WHAT THE EXERCISE ASKS
Write out every entry exactly as it appears.

#### PROVIDED DATA ####

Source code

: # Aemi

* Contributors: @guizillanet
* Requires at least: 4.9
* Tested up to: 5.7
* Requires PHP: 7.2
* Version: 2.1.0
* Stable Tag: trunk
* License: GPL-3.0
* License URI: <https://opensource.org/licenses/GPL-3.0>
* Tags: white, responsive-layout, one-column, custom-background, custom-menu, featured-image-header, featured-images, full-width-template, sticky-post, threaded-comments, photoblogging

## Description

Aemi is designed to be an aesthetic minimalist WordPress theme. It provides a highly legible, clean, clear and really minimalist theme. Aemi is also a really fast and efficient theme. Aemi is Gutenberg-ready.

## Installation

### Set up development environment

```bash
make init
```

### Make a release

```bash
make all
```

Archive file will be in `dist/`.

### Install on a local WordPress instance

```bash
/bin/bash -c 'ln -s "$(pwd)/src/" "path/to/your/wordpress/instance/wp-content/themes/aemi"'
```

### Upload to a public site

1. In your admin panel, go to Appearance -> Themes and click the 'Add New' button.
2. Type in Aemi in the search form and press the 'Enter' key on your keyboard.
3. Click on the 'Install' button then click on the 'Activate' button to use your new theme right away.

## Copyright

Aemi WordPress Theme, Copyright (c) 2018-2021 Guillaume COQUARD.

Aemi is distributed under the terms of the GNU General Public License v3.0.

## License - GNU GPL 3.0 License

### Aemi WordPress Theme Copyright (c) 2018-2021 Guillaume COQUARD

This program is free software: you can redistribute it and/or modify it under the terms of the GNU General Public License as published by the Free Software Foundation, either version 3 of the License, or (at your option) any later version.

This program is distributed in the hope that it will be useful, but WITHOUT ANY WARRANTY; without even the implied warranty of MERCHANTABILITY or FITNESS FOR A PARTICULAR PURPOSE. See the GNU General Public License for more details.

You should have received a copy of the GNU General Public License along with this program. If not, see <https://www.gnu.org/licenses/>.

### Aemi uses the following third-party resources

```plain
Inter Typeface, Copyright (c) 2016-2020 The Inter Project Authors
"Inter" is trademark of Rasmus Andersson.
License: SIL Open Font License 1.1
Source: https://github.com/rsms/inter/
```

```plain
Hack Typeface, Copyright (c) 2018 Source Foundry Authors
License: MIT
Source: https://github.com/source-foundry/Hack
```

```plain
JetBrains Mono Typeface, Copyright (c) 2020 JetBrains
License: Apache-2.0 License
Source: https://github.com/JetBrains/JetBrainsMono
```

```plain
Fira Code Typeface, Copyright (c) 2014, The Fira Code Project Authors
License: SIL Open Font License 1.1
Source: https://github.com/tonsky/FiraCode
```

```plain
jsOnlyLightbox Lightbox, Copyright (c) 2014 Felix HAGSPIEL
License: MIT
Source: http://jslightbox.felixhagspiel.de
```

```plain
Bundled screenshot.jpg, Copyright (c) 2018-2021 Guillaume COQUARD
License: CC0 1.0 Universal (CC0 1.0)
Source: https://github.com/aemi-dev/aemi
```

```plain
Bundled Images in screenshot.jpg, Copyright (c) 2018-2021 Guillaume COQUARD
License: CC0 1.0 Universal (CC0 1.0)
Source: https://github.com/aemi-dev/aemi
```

####

YOUR RESPONSE
Source code

: # Aemi

* Contributors: @guizillanet
* Requires at least: 4.9
* Tested up to: 5.7
* Requires PHP: 7.2
* Version: 2.1.0
* Stable Tag: trunk
* License: GPL-3.0
* License URI: <https://opensource.org/licenses/GPL-3.0>
* Tags: white, responsive-layout, one-column, custom-background, custom-menu, featured-image-header, featured-images, full-width-template, sticky-post, threaded-comments, photoblogging

## Description

Aemi is designed to be an aesthetic minimalist WordPress theme. It provides a highly legible, clean, clear and really minimalist theme. Aemi is also a really fast and efficient theme. Aemi is Gutenberg-ready.

## Installation

### Set up development environment

```bash
make init
```

### Make a release

```bash
make all
```

Archive file will be in `dist/`.

### Install on a local WordPress instance

```bash
/bin/bash -c 'ln -s "$(pwd)/src/" "path/to/your/wordpress/instance/wp-content/themes/aemi"'
```

### Upload to a public site

1. In your admin panel, go to Appearance -> Themes and click the 'Add New' button.
2. Type in Aemi in the search form and press the 'Enter' key on your keyboard.
3. Click on the 'Install' button then click on the 'Activate' button to use your new theme right away.

## Copyright

Aemi WordPress Theme, Copyright (c) 2018-2021 Guillaume COQUARD.

Aemi is distributed under the terms of the GNU General Public License v3.0.

## License - GNU GPL 3.0 License

### Aemi WordPress Theme Copyright (c) 2018-2021 Guillaume COQUARD

This program is free software: you can redistribute it and/or modify it under the terms of the GNU General Public License as published by the Free Software Foundation, either version 3 of the License, or (at your option) any later version.

This program is distributed in the hope that it will be useful, but WITHOUT ANY WARRANTY; without even the implied warranty of MERCHANTABILITY or FITNESS FOR A PARTICULAR PURPOSE. See the GNU General Public License for more details.

You should have received a copy of the GNU General Public License along with this program. If not, see <https://www.gnu.org/licenses/>.

### Aemi uses the following third-party resources

```plain
Inter Typeface, Copyright (c) 2016-2020 The Inter Project Authors
"Inter" is trademark of Rasmus Andersson.
License: SIL Open Font License 1.1
Source: https://github.com/rsms/inter/
```

```plain
Hack Typeface, Copyright (c) 2018 Source Foundry Authors
License: MIT
Source: https://github.com/source-foundry/Hack
```

```plain
JetBrains Mono Typeface, Copyright (c) 2020 JetBrains
License: Apache-2.0 License
Source: https://github.com/JetBrains/JetBrainsMono
```

```plain
Fira Code Typeface, Copyright (c) 2014, The Fira Code Project Authors
License: SIL Open Font License 1.1
Source: https://github.com/tonsky/FiraCode
```

```plain
jsOnlyLightbox Lightbox, Copyright (c) 2014 Felix HAGSPIEL
License: MIT
Source: http://jslightbox.felixhagspiel.de
```

```plain
Bundled screenshot.jpg, Copyright (c) 2018-2021 Guillaume COQUARD
License: CC0 1.0 Universal (CC0 1.0)
Source: https://github.com/aemi-dev/aemi
```

```plain
Bundled Images in screenshot.jpg, Copyright (c) 2018-2021 Guillaume COQUARD
License: CC0 1.0 Universal (CC0 1.0)
Source: https://github.com/aemi-dev/aemi
```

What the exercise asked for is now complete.